Cinq d'entre eux, dont Nicolas S., présenté comme un meneur particulièrement virulent, ancien avocat d’affaire et très lié aux partis politiques de droite extrêmement conservateurs et
extrêmement réactionnaires de son pays, feront vraisemblablement l’objet d’une surveillance judiciaire si l’on s’en tient aux propos tenus sur l’antenne de France Inter par Madame E. Joly, chargée d’instruire le procès de tous ces personnages. Ces personnes qui bénéficient, elles, de la présomption d’innocence qu’elles refusent à ceux qu’elles font arrêter ou condamner dans l’exercice des fonctions qu’elles exercent dans leur pays respectif, ont été présentées par les autorités de la justice internationale comme membres d'un groupe anarcho-libéraliste qui aurait provoqué la chute des places financières par des manœuvres spéculatives concertées durant les mois d’octobre et de novembre après avoir saboté toutes les procédures de contrôles mises en place par les autorités financières de leur propre pays.

Elles sont soupçonnées sur la base d'indices montrant la présence de plusieurs d'entre elles à proximité de lieux où des malversations ont été commises, de documents à caractère anarcho-libéraliste, de cartes du réseau financier ou encore de listings de mots de passe, mais en l'absence de toute preuve directe, comme des traces d'ADN ou d'empreinte digitale.

Ce groupe s'était baptisé “ cellule libéraliste invisible ” selon le procureur de la cour de Justice internationale des Peuples chargé d’instruire le dossier.

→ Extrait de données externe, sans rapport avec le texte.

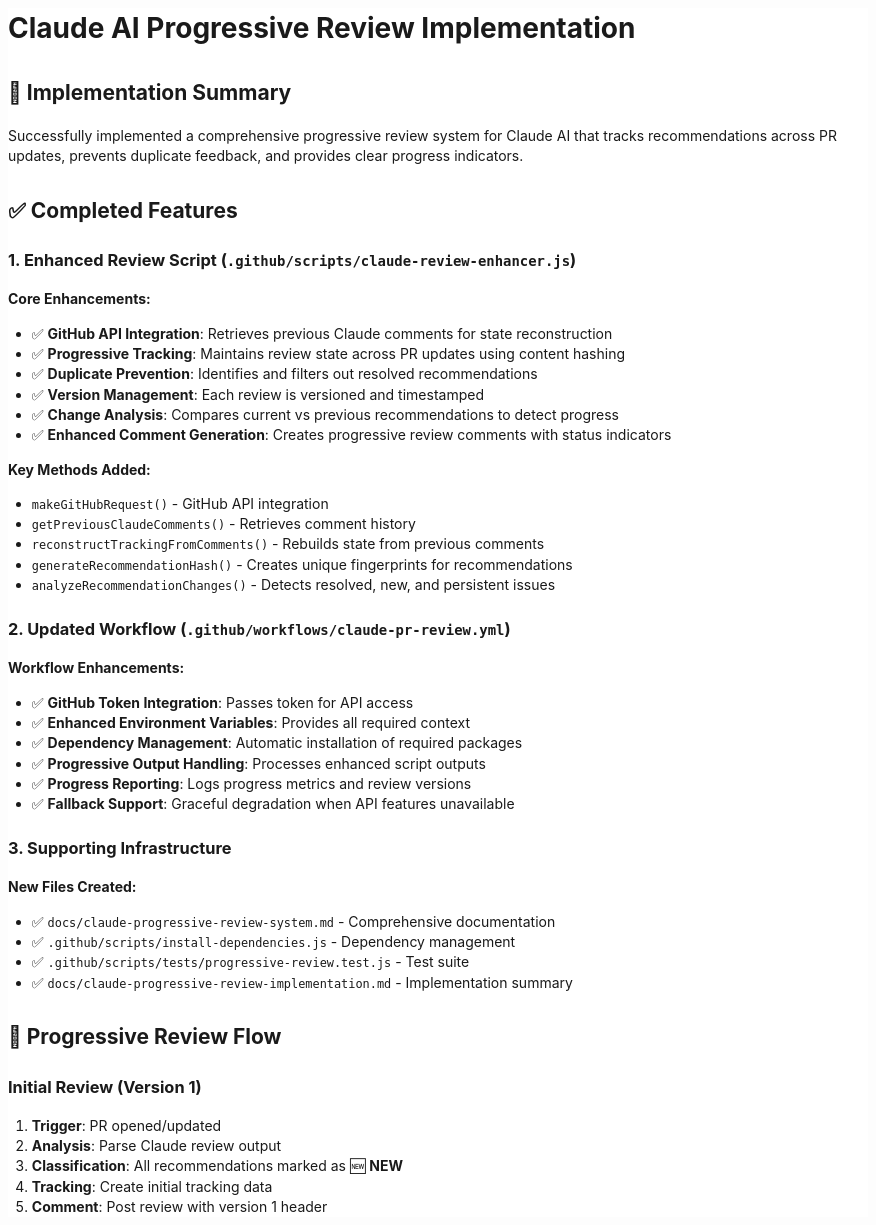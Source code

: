 # Claude AI Progressive Review Implementation

## 🎯 Implementation Summary

Successfully implemented a comprehensive progressive review system for Claude AI that tracks recommendations across PR updates, prevents duplicate feedback, and provides clear progress indicators.

## ✅ Completed Features

### 1. Enhanced Review Script (`.github/scripts/claude-review-enhancer.js`)

**Core Enhancements:**
- ✅ **GitHub API Integration**: Retrieves previous Claude comments for state reconstruction
- ✅ **Progressive Tracking**: Maintains review state across PR updates using content hashing
- ✅ **Duplicate Prevention**: Identifies and filters out resolved recommendations
- ✅ **Version Management**: Each review is versioned and timestamped
- ✅ **Change Analysis**: Compares current vs previous recommendations to detect progress
- ✅ **Enhanced Comment Generation**: Creates progressive review comments with status indicators

**Key Methods Added:**
- `makeGitHubRequest()` - GitHub API integration
- `getPreviousClaudeComments()` - Retrieves comment history
- `reconstructTrackingFromComments()` - Rebuilds state from previous comments
- `generateRecommendationHash()` - Creates unique fingerprints for recommendations
- `analyzeRecommendationChanges()` - Detects resolved, new, and persistent issues

### 2. Updated Workflow (`.github/workflows/claude-pr-review.yml`)

**Workflow Enhancements:**
- ✅ **GitHub Token Integration**: Passes token for API access
- ✅ **Enhanced Environment Variables**: Provides all required context
- ✅ **Dependency Management**: Automatic installation of required packages
- ✅ **Progressive Output Handling**: Processes enhanced script outputs
- ✅ **Progress Reporting**: Logs progress metrics and review versions
- ✅ **Fallback Support**: Graceful degradation when API features unavailable

### 3. Supporting Infrastructure

**New Files Created:**
- ✅ `docs/claude-progressive-review-system.md` - Comprehensive documentation
- ✅ `.github/scripts/install-dependencies.js` - Dependency management
- ✅ `.github/scripts/tests/progressive-review.test.js` - Test suite
- ✅ `docs/claude-progressive-review-implementation.md` - Implementation summary

## 🔄 Progressive Review Flow

### Initial Review (Version 1)
1. **Trigger**: PR opened/updated
2. **Analysis**: Parse Claude review output
3. **Classification**: All recommendations marked as 🆕 **NEW**
4. **Tracking**: Create initial tracking data
5. **Comment**: Post review with version 1 header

Les dirigeants des 7 pays les plus riches [ autoproclamé G7 ], auxquels il conviendra d’ajouter probablement les directeurs des grands organismes financiers internationaux, Banque mondiale et Fonds monétaire international, sans oublier la Commission européenne et la Banque centrale européenne, tous responsables solidairement de l’implosion du système planétaire des échanges seront rapidement inculpés et soumis à un sévère contrôle judiciaire. Il sont tout simplement soupçonnés d’avoir dirigé une structure à vocation terroriste et sont passibles de 20 ans de réclusion.

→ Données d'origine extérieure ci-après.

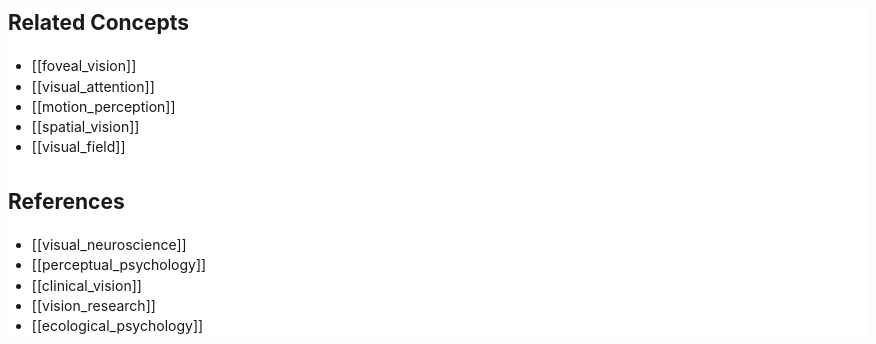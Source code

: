 ## Related Concepts
- [[foveal_vision]]
- [[visual_attention]]
- [[motion_perception]]
- [[spatial_vision]]
- [[visual_field]]

## References
- [[visual_neuroscience]]
- [[perceptual_psychology]]
- [[clinical_vision]]
- [[vision_research]]
- [[ecological_psychology]]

Les complices de tout ce groupuscule, formant le “ noyau extrême-dur ” de ce qui ressemble à une association occulte dont les mobiles restent obscurs, est aussi dans le collimateur des juges qui envisagent de les inculper pour “ association de malfaiteurs en relation avec une entreprise terroriste ” et “ destructions en réunion de système mondial des échanges commerciaux et financiers conduisant les industries à la ruine et les ouvriers au désespoir ”.

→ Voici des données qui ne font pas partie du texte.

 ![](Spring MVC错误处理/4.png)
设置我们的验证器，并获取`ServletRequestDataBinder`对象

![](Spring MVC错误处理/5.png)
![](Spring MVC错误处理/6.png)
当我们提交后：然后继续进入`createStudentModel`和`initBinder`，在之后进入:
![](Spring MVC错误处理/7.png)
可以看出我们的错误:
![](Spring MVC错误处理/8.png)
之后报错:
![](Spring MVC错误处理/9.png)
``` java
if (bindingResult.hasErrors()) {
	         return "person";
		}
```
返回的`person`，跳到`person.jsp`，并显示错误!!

Quelques personnes remises en liberté

Dans cette “ cellule libéraliste invisible ” de vingt membres, le parquet considère ne pas avoir suffisamment d'éléments pour incriminer dans les dégradations quatre autres personnes mais suffisamment pour les poursuivre pour “ association de malfaiteurs en relation avec une entreprise terroriste ” et “ destructions en réunion de système mondial des échanges commerciaux et financiers conduisant les industries à la ruine et les ouvriers au désespoir ”.

Ces autres personnes ont été inculpées pour ce chef d’accusation et remises en liberté sous contrôle judiciaire. Ils sont notamment soupçonnés d'avoir participé à la répression violente et disproportionnée de manifestations violentes, au fichage systématique des opposants politiques et à la mise sous tutelle de tous les moyens d’information par le biais d’intimidations, de licenciements ou de placardisation de tous les éléments qui leur étaient signalés par les services de renseignements parallèles qu’ils avaient mis en place.